Home » Graphite Nanoparticles (C, Purity: 99.5%, APS: <100nm, , Natural Graphite)
Helia-22®
Product | Graphite Nanopowder | |
Stock No | NS6130-01-113 | |
CAS | 7782-42-5 | Confirm |
Purity | 99.5 % | Confirm |
APS | <100nm | Confirm |
Molecular Formula | C | Confirm |
Molecular Weight | 12.01 g/mol | Confirm |
Form | Powder | Confirm |
Color | Black | Confirm |
Density | 1.8 g/cm³ | Confirm |
Melting Point | 3550 °C | Confirm |
Boiling Point | 4027 °C | Confirm |
Quality Control | Each lot of Graphite Nanopowder was tested successfully. | |
Main Inspect Verifier | Manager QC |
Assay | 99.5% |
Ash | <0.5% |
H2O | ~0.2% |
Other Metal | < 0.5 % |
Graphite Nanoparticles applications of graphite in nuclear industry includes fabrication and lining of nuclear plant, heat moderator and reflectors thermal column and as secondary shutdown materials.
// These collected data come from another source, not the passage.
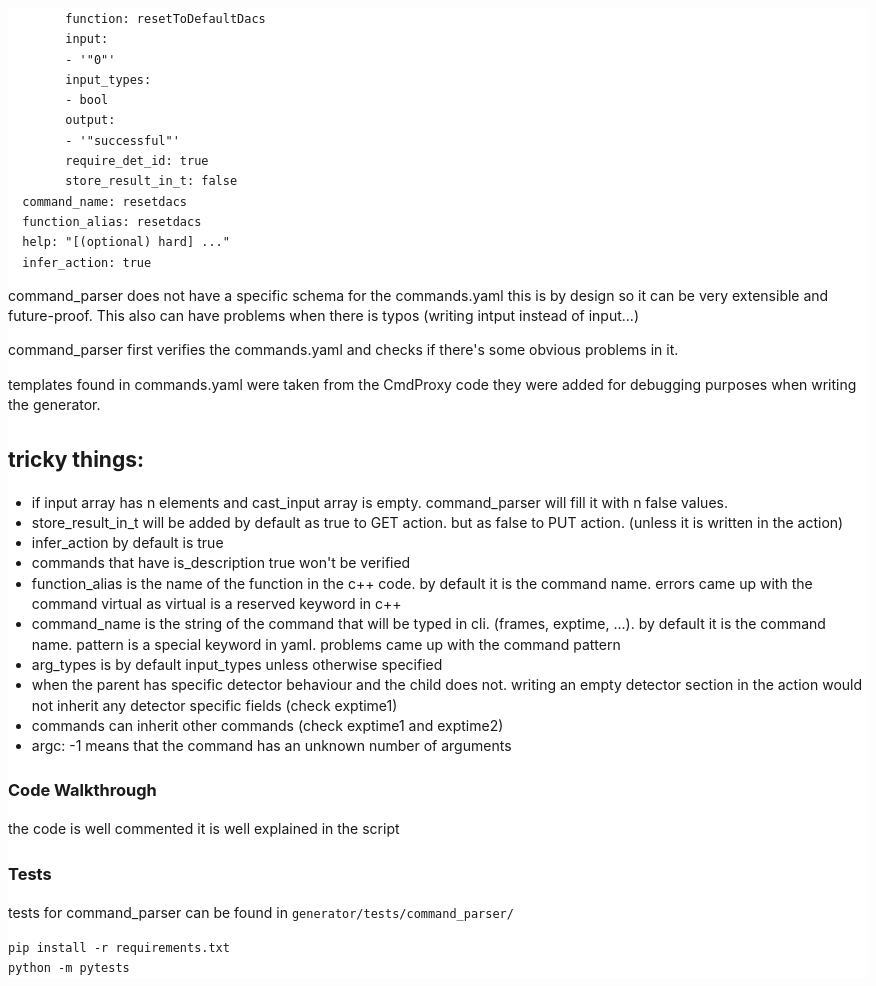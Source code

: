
 ```
        function: resetToDefaultDacs
        input:
        - '"0"'
        input_types:
        - bool
        output:
        - '"successful"'
        require_det_id: true
        store_result_in_t: false
  command_name: resetdacs
  function_alias: resetdacs
  help: "[(optional) hard] ..."
  infer_action: true

```

command_parser does not have a specific schema for the commands.yaml this is by design so it can be very extensible and future-proof. This also can have problems when there is typos (writing intput instead of input...)

command_parser first verifies the commands.yaml and checks if there's some obvious problems in it. 

templates found in commands.yaml were taken from the CmdProxy code they were added for debugging purposes when writing the generator. 


tricky things:
--
- if input array has n elements and cast_input array is empty. command_parser will fill it with n false values.
- store_result_in_t will be added by default as true to GET action. but as false to PUT action. (unless it is written in the action)
- infer_action by default is true
- commands that have is_description true won't be verified 
- function_alias is the name of the function in the c++ code. by default it is the command name. errors came up with the command virtual as virtual is a reserved keyword in c++
- command_name is the string of the command that will be typed in cli. (frames, exptime, ...). by default it is the command name. pattern is a special keyword in yaml. problems came up with the command pattern
- arg_types is by default input_types unless otherwise specified
- when the parent has specific detector behaviour and the child does not. writing an empty detector section in the action would not inherit any detector specific fields (check exptime1)
- commands can inherit other commands (check exptime1 and exptime2)
- argc: -1 means that the command has an unknown number of arguments


### Code Walkthrough
the code is well commented it is well explained in the script

### Tests
tests for command_parser can be found in `generator/tests/command_parser/` 
```
pip install -r requirements.txt
python -m pytests
```
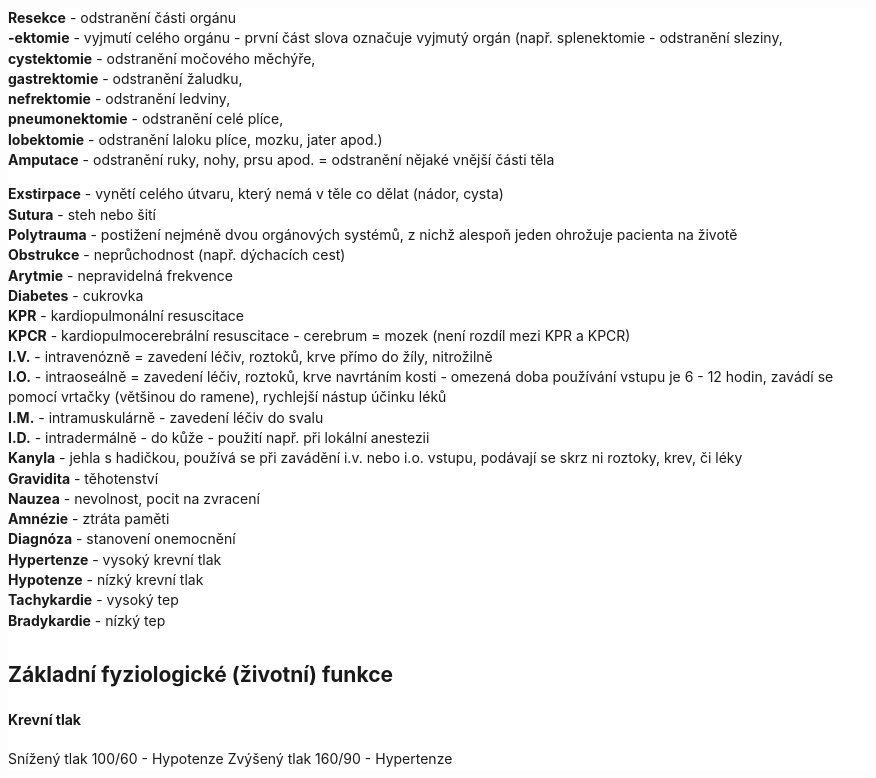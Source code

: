 
**Resekce** - odstranění části orgánu <br>
**-ektomie** -  vyjmutí celého orgánu - první část slova označuje vyjmutý orgán (např. splenektomie - odstranění sleziny, <br>
**cystektomie** -  odstranění močového měchýře, <br>
**gastrektomie** - odstranění žaludku, <br>
**nefrektomie** - odstranění ledviny, <br>
**pneumonektomie** - odstranění celé plíce, <br>
**lobektomie** - odstranění laloku plíce, mozku, jater apod.)<br>
**Amputace** - odstranění ruky, nohy, prsu apod. = odstranění nějaké vnější části těla<br>
 
**Exstirpace** - vynětí celého útvaru, který nemá v těle co dělat (nádor, cysta) <br>
**Sutura** - steh nebo šití <br>
**Polytrauma** - postižení nejméně dvou orgánových systémů, z nichž alespoň jeden ohrožuje pacienta na životě <br>
**Obstrukce** - neprůchodnost (např. dýchacích cest) <br>
**Arytmie** - nepravidelná  frekvence <br>
**Diabetes** - cukrovka <br>
**KPR** - kardiopulmonální resuscitace <br>
**KPCR** - kardiopulmocerebrální resuscitace - cerebrum = mozek (není rozdíl mezi KPR a KPCR) <br>
**I.V.** - intravenózně = zavedení léčiv, roztoků, krve přímo do žíly, nitrožilně <br>
**I.O.** - intraoseálně = zavedení léčiv, roztoků, krve navrtáním kosti - omezená doba používání vstupu je 6 - 12 hodin, zavádí se pomocí vrtačky (většinou do ramene), rychlejší nástup účinku léků <br>
**I.M.** - intramuskulárně - zavedení léčiv do svalu <br>
**I.D.** - intradermálně -  do kůže - použití např. při lokální anestezii <br>
**Kanyla** - jehla s hadičkou, používá se při zavádění i.v. nebo i.o. vstupu, podávají se skrz ni roztoky, krev, či léky <br>
**Gravidita** - těhotenství <br>
**Nauzea** - nevolnost, pocit na zvracení <br>
**Amnézie** - ztráta paměti <br>
**Diagnóza** - stanovení onemocnění <br>
**Hypertenze** - vysoký krevní tlak <br>
**Hypotenze** -  nízký krevní tlak <br>
**Tachykardie** - vysoký tep <br>
**Bradykardie** - nízký tep <br>




















## Základní fyziologické (životní) funkce

#### Krevní tlak
Snížený tlak 100/60 - Hypotenze
Zvýšený tlak 160/90 - Hypertenze

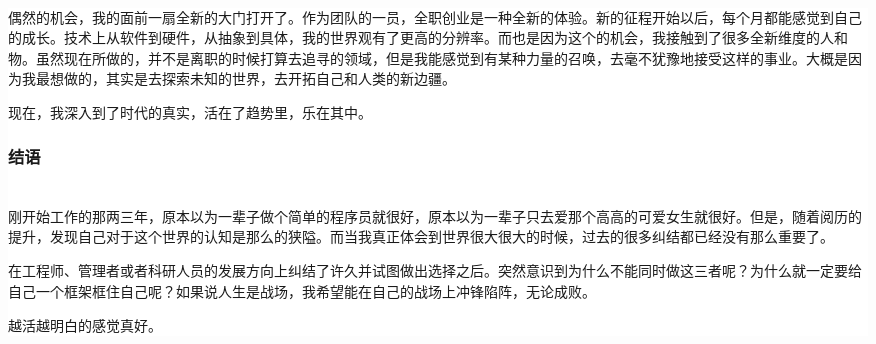 偶然的机会，我的面前一扇全新的大门打开了。作为团队的一员，全职创业是一种全新的体验。新的征程开始以后，每个月都能感觉到自己的成长。技术上从软件到硬件，从抽象到具体，我的世界观有了更高的分辨率。而也是因为这个的机会，我接触到了很多全新维度的人和物。虽然现在所做的，并不是离职的时候打算去追寻的领域，但是我能感觉到有某种力量的召唤，去毫不犹豫地接受这样的事业。大概是因为我最想做的，其实是去探索未知的世界，去开拓自己和人类的新边疆。

现在，我深入到了时代的真实，活在了趋势里，乐在其中。

### 结语
<br/>
刚开始工作的那两三年，原本以为一辈子做个简单的程序员就很好，原本以为一辈子只去爱那个高高的可爱女生就很好。但是，随着阅历的提升，发现自己对于这个世界的认知是那么的狭隘。而当我真正体会到世界很大很大的时候，过去的很多纠结都已经没有那么重要了。

在工程师、管理者或者科研人员的发展方向上纠结了许久并试图做出选择之后。突然意识到为什么不能同时做这三者呢？为什么就一定要给自己一个框架框住自己呢？如果说人生是战场，我希望能在自己的战场上冲锋陷阵，无论成败。

越活越明白的感觉真好。
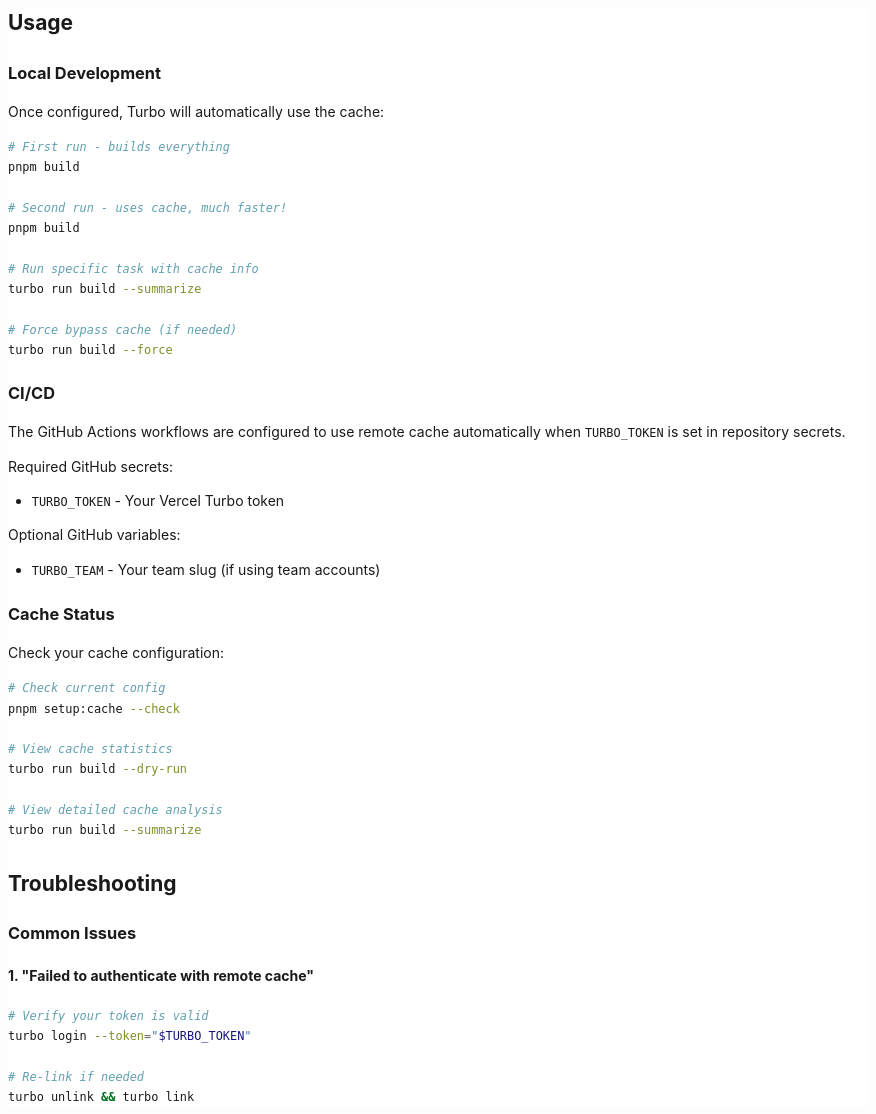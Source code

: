 ## Usage

### Local Development

Once configured, Turbo will automatically use the cache:

```bash
# First run - builds everything
pnpm build

# Second run - uses cache, much faster!
pnpm build

# Run specific task with cache info
turbo run build --summarize

# Force bypass cache (if needed)
turbo run build --force
```

### CI/CD

The GitHub Actions workflows are configured to use remote cache automatically when `TURBO_TOKEN` is set in repository secrets.

Required GitHub secrets:
- `TURBO_TOKEN` - Your Vercel Turbo token

Optional GitHub variables:
- `TURBO_TEAM` - Your team slug (if using team accounts)

### Cache Status

Check your cache configuration:

```bash
# Check current config
pnpm setup:cache --check

# View cache statistics
turbo run build --dry-run

# View detailed cache analysis
turbo run build --summarize
```

## Troubleshooting

### Common Issues

#### 1. "Failed to authenticate with remote cache"

```bash
# Verify your token is valid
turbo login --token="$TURBO_TOKEN"

# Re-link if needed
turbo unlink && turbo link
```
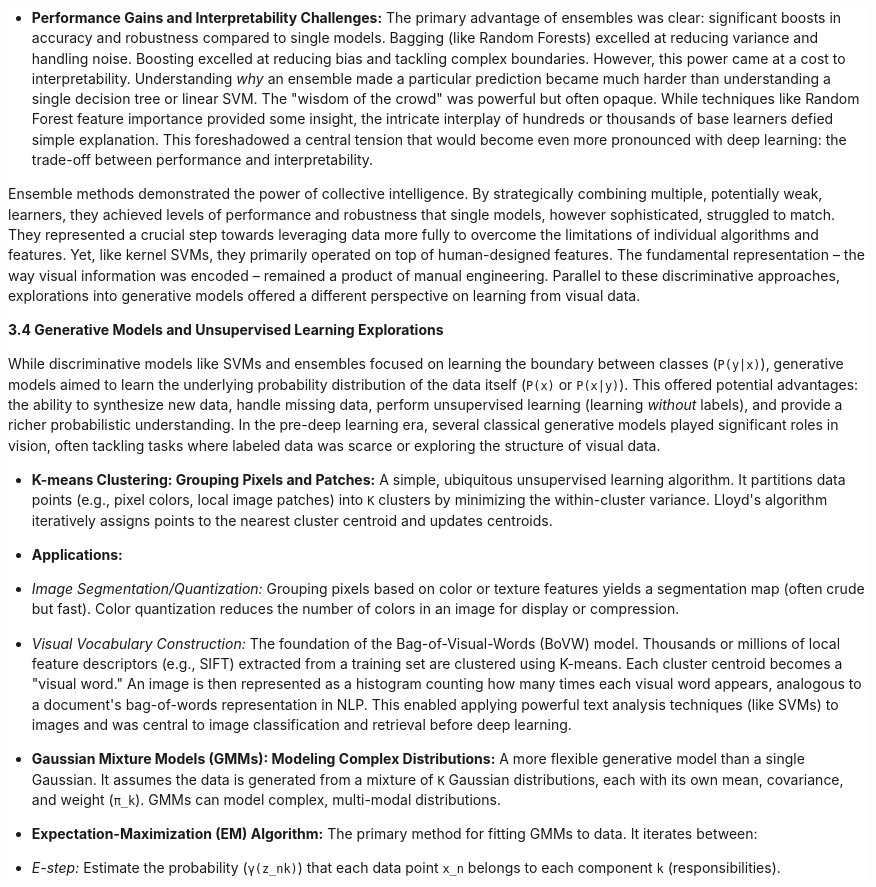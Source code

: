 *   **Performance Gains and Interpretability Challenges:** The primary advantage of ensembles was clear: significant boosts in accuracy and robustness compared to single models. Bagging (like Random Forests) excelled at reducing variance and handling noise. Boosting excelled at reducing bias and tackling complex boundaries. However, this power came at a cost to interpretability. Understanding *why* an ensemble made a particular prediction became much harder than understanding a single decision tree or linear SVM. The "wisdom of the crowd" was powerful but often opaque. While techniques like Random Forest feature importance provided some insight, the intricate interplay of hundreds or thousands of base learners defied simple explanation. This foreshadowed a central tension that would become even more pronounced with deep learning: the trade-off between performance and interpretability.

Ensemble methods demonstrated the power of collective intelligence. By strategically combining multiple, potentially weak, learners, they achieved levels of performance and robustness that single models, however sophisticated, struggled to match. They represented a crucial step towards leveraging data more fully to overcome the limitations of individual algorithms and features. Yet, like kernel SVMs, they primarily operated on top of human-designed features. The fundamental representation – the way visual information was encoded – remained a product of manual engineering. Parallel to these discriminative approaches, explorations into generative models offered a different perspective on learning from visual data.

**3.4 Generative Models and Unsupervised Learning Explorations**

While discriminative models like SVMs and ensembles focused on learning the boundary between classes (`P(y|x)`), generative models aimed to learn the underlying probability distribution of the data itself (`P(x)` or `P(x|y)`). This offered potential advantages: the ability to synthesize new data, handle missing data, perform unsupervised learning (learning *without* labels), and provide a richer probabilistic understanding. In the pre-deep learning era, several classical generative models played significant roles in vision, often tackling tasks where labeled data was scarce or exploring the structure of visual data.

*   **K-means Clustering: Grouping Pixels and Patches:** A simple, ubiquitous unsupervised learning algorithm. It partitions data points (e.g., pixel colors, local image patches) into `K` clusters by minimizing the within-cluster variance. Lloyd's algorithm iteratively assigns points to the nearest cluster centroid and updates centroids.

*   **Applications:**

*   *Image Segmentation/Quantization:* Grouping pixels based on color or texture features yields a segmentation map (often crude but fast). Color quantization reduces the number of colors in an image for display or compression.

*   *Visual Vocabulary Construction:* The foundation of the Bag-of-Visual-Words (BoVW) model. Thousands or millions of local feature descriptors (e.g., SIFT) extracted from a training set are clustered using K-means. Each cluster centroid becomes a "visual word." An image is then represented as a histogram counting how many times each visual word appears, analogous to a document's bag-of-words representation in NLP. This enabled applying powerful text analysis techniques (like SVMs) to images and was central to image classification and retrieval before deep learning.

*   **Gaussian Mixture Models (GMMs): Modeling Complex Distributions:** A more flexible generative model than a single Gaussian. It assumes the data is generated from a mixture of `K` Gaussian distributions, each with its own mean, covariance, and weight (`π_k`). GMMs can model complex, multi-modal distributions.

*   **Expectation-Maximization (EM) Algorithm:** The primary method for fitting GMMs to data. It iterates between:

*   *E-step:* Estimate the probability (`γ(z_nk)`) that each data point `x_n` belongs to each component `k` (responsibilities).

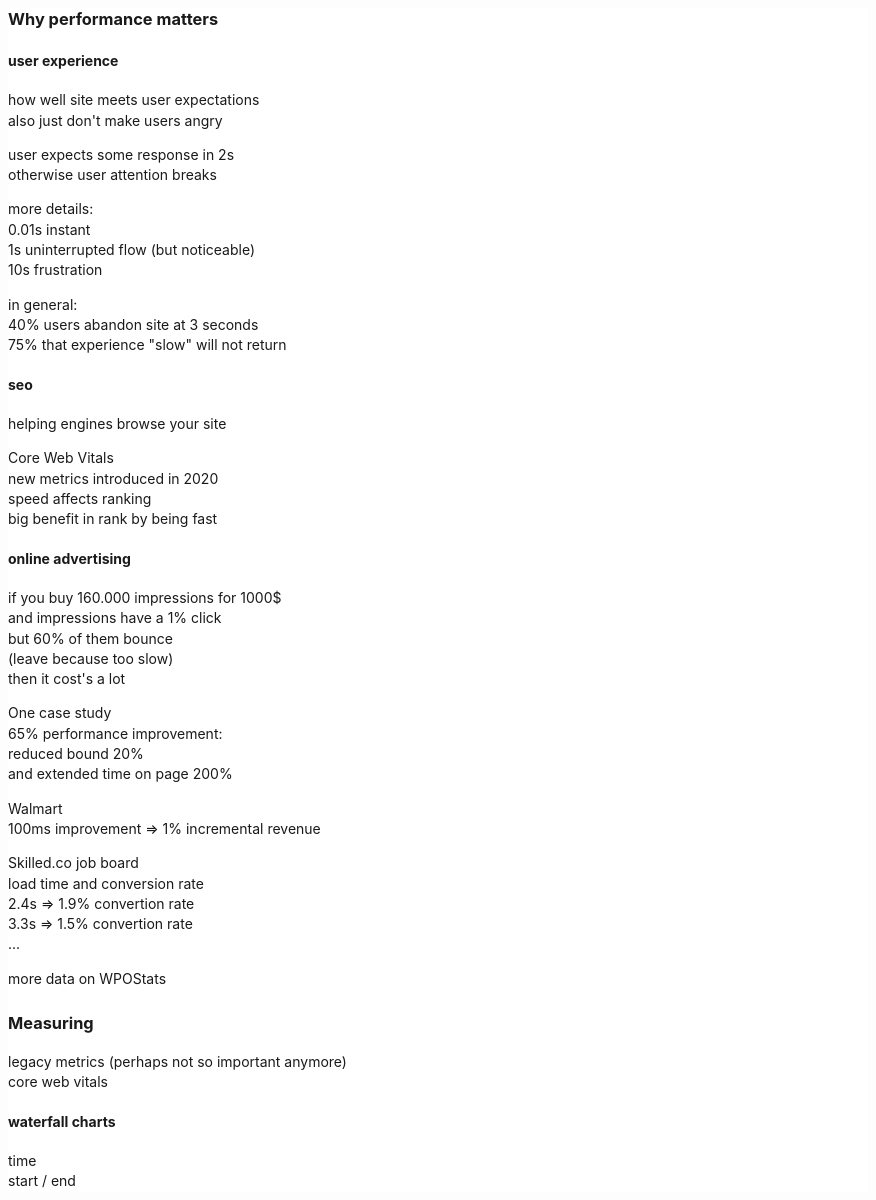 ### Why performance matters
#### user experience
how well site meets user expectations  
also just don't make users angry

user expects some response in 2s  
otherwise user attention breaks

more details:  
0.01s instant  
1s uninterrupted flow (but noticeable)  
10s frustration

in general:  
40% users abandon site at 3 seconds  
75% that experience "slow" will not return

#### seo
helping engines browse your site

Core Web Vitals  
new metrics introduced in 2020  
speed affects ranking  
big benefit in rank by being fast

#### online advertising
if you buy 160.000 impressions for 1000$  
and impressions have a 1% click  
but 60% of them bounce  
(leave because too slow)  
then it cost's a lot

One case study  
65% performance improvement:  
reduced bound 20%  
and extended time on page 200%

Walmart  
100ms improvement => 1% incremental revenue

Skilled.co job board  
load time and conversion rate  
2.4s => 1.9% convertion rate  
3.3s => 1.5% convertion rate  
...

more data on WPOStats

### Measuring
legacy metrics (perhaps not so important anymore)  
core web vitals

#### waterfall charts
time  
start / end
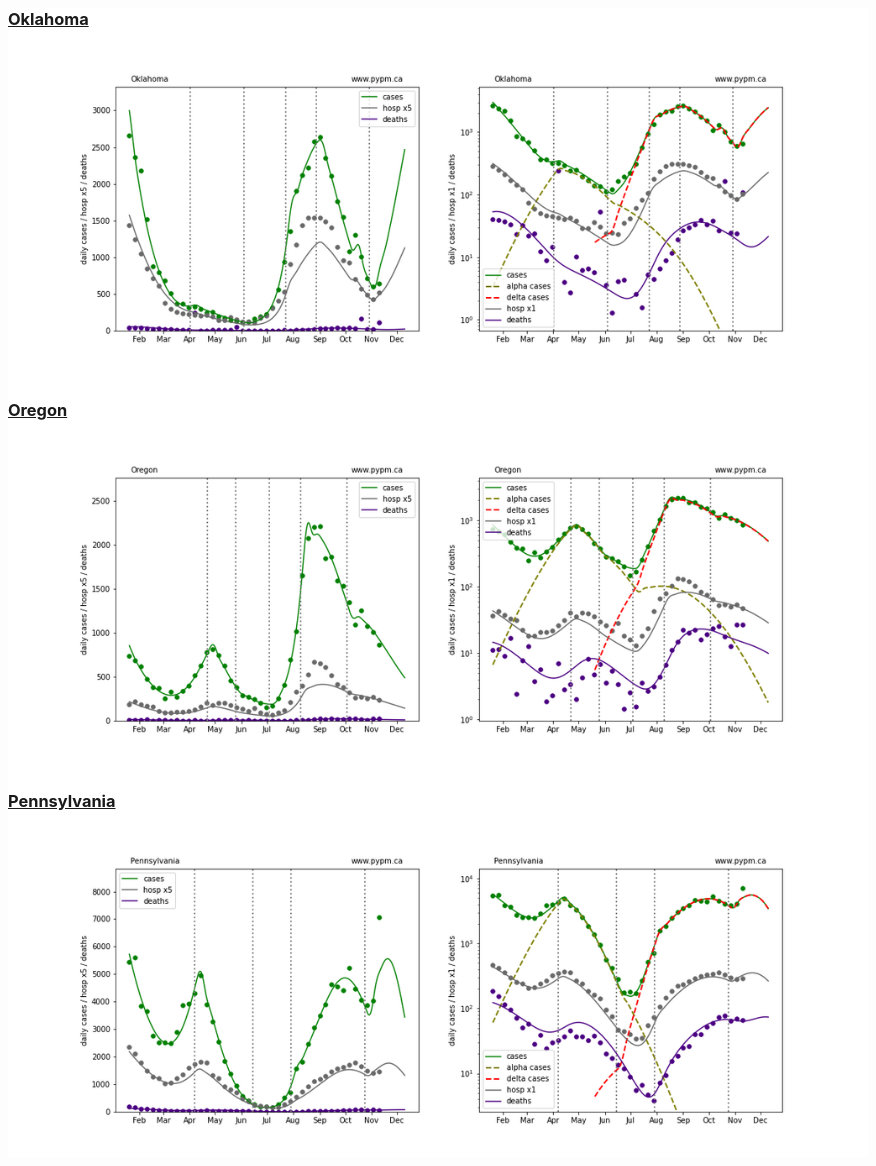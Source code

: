 ### [Oklahoma](img/ok_2_9_1114.pdf)

![ok](img/ok_2_9_1114.png)

### [Oregon](img/or_2_9_1114.pdf)

![or](img/or_2_9_1114.png)

### [Pennsylvania](img/pa_2_9_1114.pdf)

![pa](img/pa_2_9_1114.png)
Graphite used in many area of nuclear technology based on its excellent moderator and reflector qualities which are combi almost uniquely with strength and high temperature stability. The function of a moderator is to slow fast neutrons to thermal velocities at which fission in Uranium-235 and Uranium-233 are most efficient nucler graphite was developed for fission reactors.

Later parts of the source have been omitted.